[Opening Data extracts section]
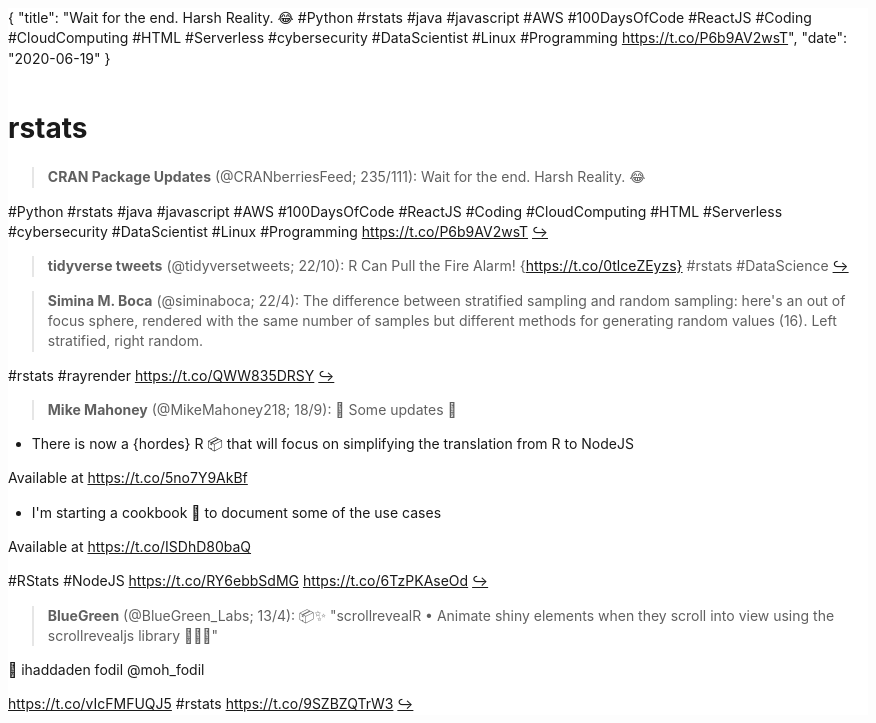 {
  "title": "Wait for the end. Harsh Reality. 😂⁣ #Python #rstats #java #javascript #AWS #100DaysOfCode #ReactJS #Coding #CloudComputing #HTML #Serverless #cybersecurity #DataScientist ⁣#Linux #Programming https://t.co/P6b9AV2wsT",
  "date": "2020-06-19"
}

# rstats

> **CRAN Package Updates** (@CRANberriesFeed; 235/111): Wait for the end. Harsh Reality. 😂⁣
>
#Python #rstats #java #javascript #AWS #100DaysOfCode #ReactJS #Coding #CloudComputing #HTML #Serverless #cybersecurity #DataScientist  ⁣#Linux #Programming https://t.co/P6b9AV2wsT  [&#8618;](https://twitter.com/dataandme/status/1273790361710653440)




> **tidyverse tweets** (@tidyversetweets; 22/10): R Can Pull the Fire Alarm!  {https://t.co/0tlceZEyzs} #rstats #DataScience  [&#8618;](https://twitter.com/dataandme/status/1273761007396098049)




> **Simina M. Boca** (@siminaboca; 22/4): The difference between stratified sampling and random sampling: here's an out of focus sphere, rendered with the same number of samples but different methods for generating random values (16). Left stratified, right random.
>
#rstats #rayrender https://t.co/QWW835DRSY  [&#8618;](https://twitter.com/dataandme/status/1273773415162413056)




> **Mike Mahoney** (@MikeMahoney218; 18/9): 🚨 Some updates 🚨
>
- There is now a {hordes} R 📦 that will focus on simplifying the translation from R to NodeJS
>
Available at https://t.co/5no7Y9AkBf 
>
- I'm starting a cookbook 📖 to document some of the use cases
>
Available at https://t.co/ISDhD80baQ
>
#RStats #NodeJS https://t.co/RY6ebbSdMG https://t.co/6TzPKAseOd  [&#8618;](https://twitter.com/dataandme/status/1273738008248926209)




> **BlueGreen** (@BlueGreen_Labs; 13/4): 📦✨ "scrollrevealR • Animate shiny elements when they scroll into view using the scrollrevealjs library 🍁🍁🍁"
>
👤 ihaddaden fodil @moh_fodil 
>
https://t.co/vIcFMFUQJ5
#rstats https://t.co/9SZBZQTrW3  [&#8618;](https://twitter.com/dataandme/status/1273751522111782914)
[Closing Data extracts section]
[Opening Data extracts section]
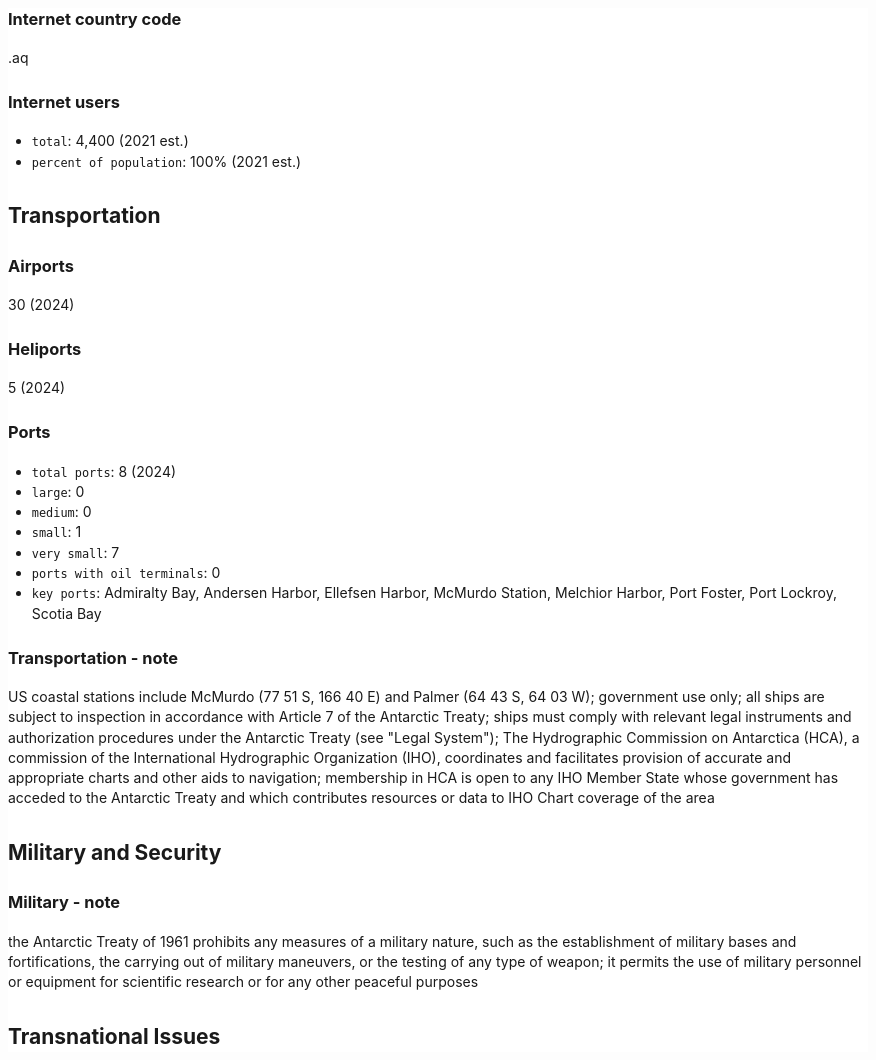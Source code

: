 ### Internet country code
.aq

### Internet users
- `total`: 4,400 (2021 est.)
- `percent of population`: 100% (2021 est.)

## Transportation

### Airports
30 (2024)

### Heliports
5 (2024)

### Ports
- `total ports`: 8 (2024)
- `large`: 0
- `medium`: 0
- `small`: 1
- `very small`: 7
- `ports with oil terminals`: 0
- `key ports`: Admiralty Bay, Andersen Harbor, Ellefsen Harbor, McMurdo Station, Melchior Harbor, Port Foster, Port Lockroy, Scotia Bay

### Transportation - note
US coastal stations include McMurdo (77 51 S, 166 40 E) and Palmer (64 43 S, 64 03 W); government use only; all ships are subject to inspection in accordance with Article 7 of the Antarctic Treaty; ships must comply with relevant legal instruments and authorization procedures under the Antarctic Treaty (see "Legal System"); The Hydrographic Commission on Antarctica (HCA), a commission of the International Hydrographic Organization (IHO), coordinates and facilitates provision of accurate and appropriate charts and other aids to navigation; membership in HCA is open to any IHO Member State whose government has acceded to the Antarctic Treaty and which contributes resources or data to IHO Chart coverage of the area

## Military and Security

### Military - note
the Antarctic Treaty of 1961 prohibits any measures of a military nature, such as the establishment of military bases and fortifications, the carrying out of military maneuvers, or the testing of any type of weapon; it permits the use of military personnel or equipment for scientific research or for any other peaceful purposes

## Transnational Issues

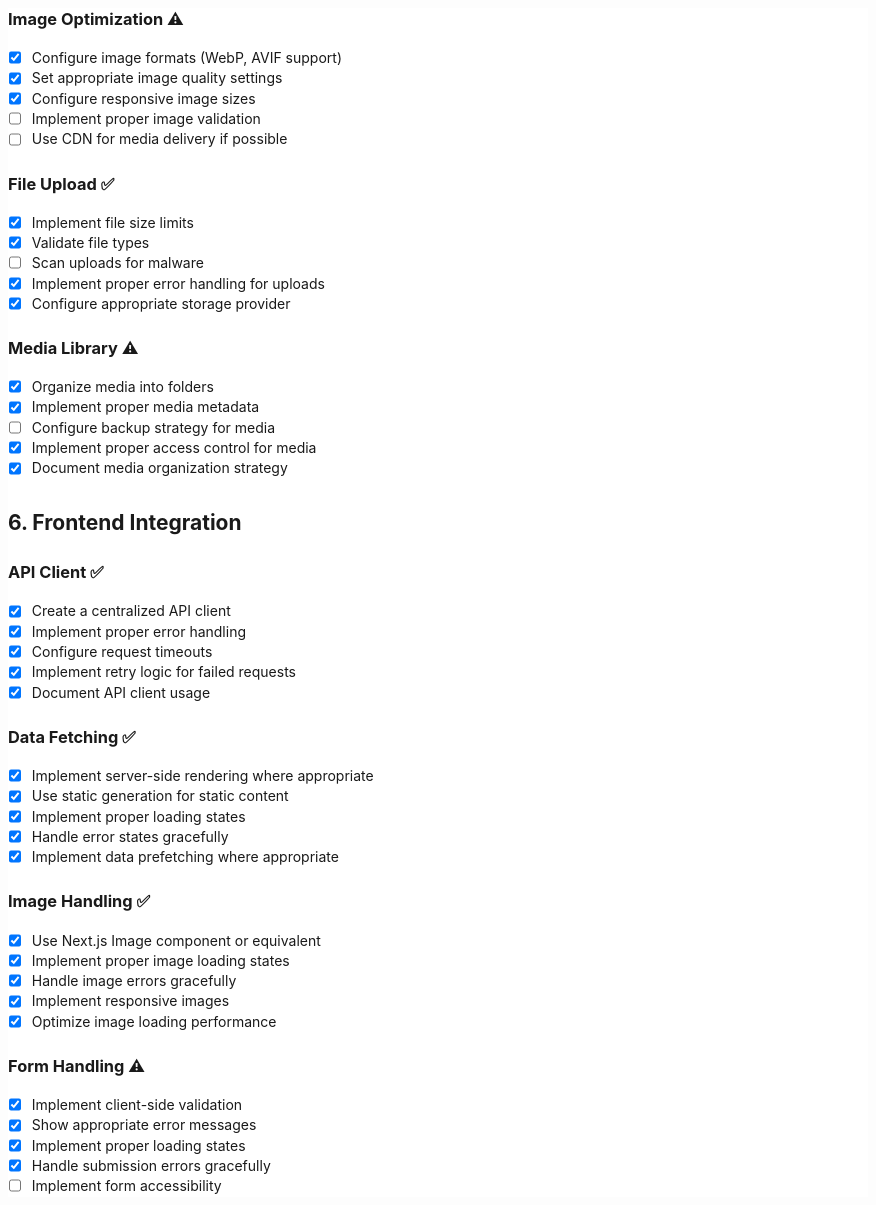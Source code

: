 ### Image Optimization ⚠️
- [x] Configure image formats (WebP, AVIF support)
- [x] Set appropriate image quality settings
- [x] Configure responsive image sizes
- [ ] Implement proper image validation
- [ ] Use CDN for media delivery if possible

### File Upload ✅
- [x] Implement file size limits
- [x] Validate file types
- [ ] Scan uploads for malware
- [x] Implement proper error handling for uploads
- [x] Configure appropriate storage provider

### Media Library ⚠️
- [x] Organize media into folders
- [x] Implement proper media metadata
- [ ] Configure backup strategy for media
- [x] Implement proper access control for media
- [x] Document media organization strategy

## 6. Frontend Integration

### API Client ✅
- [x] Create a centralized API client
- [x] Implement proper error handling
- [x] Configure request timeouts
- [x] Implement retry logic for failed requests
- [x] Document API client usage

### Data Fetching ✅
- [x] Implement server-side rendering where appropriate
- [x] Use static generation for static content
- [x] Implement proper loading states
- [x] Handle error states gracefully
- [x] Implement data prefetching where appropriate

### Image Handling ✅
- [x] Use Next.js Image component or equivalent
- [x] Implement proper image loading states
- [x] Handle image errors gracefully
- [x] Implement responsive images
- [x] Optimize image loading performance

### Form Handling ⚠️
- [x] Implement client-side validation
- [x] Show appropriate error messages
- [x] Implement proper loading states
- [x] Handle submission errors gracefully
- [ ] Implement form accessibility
[Closing Data extracts section]
__The problem__
Wherever "states" occurs in the entries above, copy the line it sits on.

__Response to the exercise__
- [x] Implement proper loading states
- [x] Handle error states gracefully
- [x] Implement proper image loading states
- [x] Implement proper loading states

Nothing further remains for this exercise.